━━━━━ Dataset excerpts ━━━━━

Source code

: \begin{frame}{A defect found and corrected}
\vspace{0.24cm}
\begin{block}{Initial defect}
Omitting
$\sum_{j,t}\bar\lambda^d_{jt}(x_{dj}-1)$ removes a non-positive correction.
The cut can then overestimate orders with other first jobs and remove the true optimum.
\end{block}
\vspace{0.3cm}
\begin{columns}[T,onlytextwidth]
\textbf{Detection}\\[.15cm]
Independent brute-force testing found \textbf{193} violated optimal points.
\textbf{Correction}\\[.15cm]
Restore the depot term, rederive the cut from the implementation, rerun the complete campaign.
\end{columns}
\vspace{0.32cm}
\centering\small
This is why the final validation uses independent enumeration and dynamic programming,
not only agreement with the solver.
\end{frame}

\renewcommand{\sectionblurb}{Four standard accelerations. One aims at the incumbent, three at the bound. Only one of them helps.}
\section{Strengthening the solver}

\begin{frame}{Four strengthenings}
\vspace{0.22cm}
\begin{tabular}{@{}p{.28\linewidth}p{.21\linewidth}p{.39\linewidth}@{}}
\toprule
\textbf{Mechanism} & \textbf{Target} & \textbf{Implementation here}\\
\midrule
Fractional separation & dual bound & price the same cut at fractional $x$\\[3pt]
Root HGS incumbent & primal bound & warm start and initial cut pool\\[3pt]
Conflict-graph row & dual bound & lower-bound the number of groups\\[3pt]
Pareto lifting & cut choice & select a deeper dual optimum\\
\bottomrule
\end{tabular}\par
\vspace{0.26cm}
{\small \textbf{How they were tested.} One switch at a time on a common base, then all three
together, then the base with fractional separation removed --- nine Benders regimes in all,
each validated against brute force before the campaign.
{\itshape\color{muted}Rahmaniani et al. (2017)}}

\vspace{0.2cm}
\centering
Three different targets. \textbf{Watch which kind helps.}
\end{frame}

━━━━━
━━━━━ Dataset excerpts ━━━━━

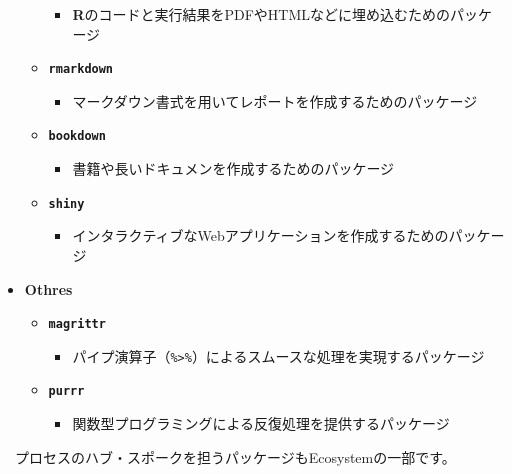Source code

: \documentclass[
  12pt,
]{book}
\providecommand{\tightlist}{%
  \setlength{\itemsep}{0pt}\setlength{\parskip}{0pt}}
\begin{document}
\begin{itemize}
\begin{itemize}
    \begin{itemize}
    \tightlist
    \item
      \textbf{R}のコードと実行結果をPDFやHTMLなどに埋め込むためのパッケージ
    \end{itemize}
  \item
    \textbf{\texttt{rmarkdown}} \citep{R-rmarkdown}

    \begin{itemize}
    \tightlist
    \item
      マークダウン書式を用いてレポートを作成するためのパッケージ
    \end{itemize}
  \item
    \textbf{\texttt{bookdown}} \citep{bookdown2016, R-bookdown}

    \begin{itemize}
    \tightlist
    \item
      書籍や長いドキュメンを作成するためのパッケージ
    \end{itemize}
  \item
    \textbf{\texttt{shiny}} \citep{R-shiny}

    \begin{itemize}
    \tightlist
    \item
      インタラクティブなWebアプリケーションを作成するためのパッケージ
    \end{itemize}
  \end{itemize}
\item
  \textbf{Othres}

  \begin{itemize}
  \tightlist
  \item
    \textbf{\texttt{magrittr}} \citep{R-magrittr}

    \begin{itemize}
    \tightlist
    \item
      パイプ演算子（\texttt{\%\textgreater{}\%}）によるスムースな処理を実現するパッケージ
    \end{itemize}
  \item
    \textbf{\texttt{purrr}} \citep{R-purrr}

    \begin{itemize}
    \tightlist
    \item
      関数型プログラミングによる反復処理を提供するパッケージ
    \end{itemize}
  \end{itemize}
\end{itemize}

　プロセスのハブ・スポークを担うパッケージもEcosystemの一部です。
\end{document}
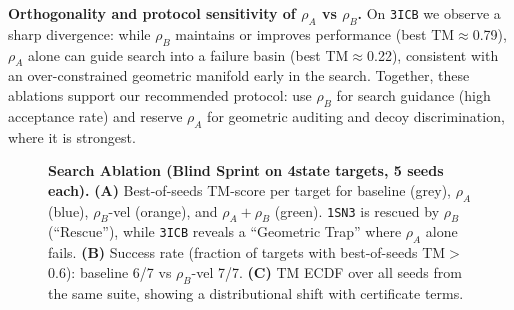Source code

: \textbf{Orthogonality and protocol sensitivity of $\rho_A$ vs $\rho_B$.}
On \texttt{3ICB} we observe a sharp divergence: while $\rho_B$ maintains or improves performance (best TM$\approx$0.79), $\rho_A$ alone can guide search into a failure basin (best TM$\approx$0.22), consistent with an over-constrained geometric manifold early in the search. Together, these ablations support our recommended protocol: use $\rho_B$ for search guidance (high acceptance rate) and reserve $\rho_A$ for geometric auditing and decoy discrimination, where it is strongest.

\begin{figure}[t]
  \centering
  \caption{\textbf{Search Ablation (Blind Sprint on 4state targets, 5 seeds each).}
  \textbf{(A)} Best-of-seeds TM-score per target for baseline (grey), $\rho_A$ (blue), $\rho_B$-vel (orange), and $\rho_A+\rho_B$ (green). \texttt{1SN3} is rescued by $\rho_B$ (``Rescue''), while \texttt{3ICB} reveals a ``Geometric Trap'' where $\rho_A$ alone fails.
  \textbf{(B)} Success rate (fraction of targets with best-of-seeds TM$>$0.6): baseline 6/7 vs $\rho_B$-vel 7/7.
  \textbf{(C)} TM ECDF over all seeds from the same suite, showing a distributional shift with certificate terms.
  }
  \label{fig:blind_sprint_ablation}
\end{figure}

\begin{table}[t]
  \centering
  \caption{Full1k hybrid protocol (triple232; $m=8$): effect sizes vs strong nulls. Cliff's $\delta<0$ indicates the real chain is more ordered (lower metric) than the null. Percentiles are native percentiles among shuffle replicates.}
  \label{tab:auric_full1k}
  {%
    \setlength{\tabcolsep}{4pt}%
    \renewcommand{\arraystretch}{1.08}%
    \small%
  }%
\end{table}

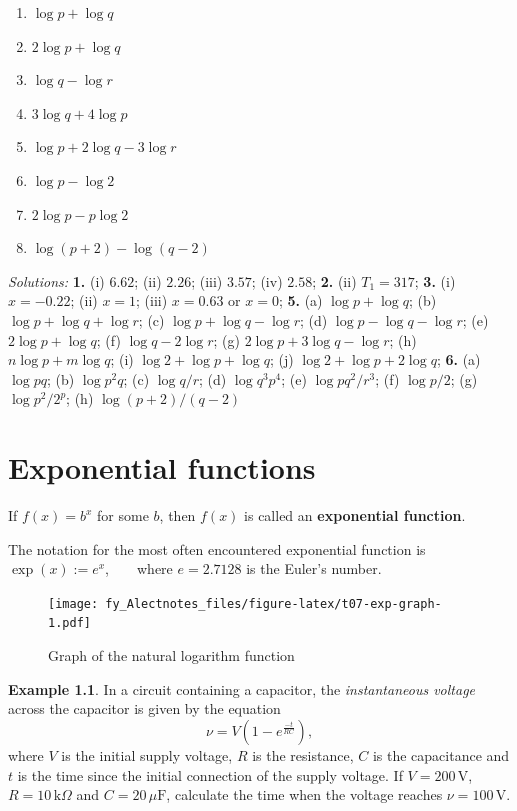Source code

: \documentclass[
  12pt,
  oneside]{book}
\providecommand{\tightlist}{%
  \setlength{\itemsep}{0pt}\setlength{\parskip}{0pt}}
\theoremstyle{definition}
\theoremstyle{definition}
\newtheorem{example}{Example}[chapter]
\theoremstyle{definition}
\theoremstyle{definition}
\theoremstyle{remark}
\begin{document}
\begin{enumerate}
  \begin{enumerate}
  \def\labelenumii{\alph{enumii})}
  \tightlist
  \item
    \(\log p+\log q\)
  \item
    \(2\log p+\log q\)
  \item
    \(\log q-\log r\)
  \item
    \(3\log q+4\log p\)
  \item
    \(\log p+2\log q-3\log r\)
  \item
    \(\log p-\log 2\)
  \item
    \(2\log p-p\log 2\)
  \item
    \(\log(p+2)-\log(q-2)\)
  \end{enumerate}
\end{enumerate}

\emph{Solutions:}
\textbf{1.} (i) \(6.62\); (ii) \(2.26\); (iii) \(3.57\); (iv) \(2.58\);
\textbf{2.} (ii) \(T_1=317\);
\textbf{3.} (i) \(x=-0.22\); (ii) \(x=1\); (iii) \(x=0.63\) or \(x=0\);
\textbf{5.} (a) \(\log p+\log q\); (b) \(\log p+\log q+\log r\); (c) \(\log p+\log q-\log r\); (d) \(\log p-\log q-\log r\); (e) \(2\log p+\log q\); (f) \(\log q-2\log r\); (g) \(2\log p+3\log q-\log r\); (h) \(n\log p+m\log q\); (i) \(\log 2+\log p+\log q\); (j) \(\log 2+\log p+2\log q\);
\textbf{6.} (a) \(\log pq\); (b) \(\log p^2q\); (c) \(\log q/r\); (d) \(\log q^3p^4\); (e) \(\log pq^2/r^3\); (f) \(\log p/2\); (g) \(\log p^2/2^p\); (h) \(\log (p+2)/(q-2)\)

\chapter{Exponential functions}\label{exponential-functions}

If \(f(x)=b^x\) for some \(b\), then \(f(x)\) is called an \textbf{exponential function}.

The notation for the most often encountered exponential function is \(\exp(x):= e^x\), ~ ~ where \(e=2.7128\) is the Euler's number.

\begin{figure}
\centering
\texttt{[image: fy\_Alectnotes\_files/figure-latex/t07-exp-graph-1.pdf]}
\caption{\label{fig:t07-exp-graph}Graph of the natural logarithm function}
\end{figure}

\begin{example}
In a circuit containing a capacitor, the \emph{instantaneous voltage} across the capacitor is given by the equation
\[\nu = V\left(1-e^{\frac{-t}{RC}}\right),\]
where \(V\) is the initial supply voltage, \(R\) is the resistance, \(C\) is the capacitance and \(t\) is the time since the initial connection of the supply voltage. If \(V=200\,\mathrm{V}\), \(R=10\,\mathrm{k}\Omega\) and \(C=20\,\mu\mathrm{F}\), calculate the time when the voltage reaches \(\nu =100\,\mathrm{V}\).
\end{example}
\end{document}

━━━━━
━━━━━ Dataset excerpts ━━━━━

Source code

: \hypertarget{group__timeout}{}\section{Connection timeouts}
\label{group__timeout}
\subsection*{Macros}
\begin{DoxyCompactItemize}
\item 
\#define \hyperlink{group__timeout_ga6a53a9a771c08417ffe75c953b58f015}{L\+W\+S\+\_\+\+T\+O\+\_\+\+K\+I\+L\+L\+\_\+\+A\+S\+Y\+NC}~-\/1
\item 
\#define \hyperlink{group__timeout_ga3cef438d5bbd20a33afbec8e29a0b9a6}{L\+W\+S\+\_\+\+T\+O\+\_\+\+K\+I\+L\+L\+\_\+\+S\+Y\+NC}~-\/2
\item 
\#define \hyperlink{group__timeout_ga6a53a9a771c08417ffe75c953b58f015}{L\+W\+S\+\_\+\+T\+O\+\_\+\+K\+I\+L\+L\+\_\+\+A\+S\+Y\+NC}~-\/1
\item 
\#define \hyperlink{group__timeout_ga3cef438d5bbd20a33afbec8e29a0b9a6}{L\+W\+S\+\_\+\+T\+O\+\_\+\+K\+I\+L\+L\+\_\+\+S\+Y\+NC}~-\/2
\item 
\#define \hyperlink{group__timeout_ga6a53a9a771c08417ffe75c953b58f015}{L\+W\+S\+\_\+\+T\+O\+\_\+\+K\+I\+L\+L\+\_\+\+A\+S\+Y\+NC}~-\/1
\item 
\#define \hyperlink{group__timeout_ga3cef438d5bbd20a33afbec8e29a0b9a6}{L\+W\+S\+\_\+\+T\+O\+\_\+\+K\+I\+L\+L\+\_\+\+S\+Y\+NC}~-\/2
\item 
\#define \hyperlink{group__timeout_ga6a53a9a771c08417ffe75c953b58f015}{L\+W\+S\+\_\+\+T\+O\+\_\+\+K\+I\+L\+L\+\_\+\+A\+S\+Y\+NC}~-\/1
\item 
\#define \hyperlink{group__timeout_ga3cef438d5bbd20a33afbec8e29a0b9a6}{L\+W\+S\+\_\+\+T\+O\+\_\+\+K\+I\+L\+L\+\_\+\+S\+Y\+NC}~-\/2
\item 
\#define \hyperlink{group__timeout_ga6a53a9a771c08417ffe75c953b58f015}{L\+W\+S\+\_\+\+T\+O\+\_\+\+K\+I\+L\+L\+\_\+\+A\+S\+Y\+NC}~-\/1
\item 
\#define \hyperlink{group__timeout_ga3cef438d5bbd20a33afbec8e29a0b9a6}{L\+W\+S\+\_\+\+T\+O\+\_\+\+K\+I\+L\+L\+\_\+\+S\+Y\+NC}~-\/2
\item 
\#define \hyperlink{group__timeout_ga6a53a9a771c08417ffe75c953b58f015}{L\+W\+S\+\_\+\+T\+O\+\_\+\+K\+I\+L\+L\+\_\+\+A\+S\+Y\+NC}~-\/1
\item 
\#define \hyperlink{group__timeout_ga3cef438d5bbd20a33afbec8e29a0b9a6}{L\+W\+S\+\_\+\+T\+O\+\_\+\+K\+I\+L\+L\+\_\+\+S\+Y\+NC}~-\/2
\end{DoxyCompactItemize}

━━━━━

Out of the entries, report each line that contains the word "caption".

● **Response to this exercise**
  \caption{\textbf{Search Ablation (Blind Sprint on 4state targets, 5 seeds each).}
  \caption{Full1k hybrid protocol (triple232; $m=8$): effect sizes vs strong nulls. Cliff's $\delta<0$ indicates the real chain is more ordered (lower metric) than the null. Percentiles are native percentiles among shuffle replicates.}
\caption{\label{fig:t07-exp-graph}Graph of the natural logarithm function}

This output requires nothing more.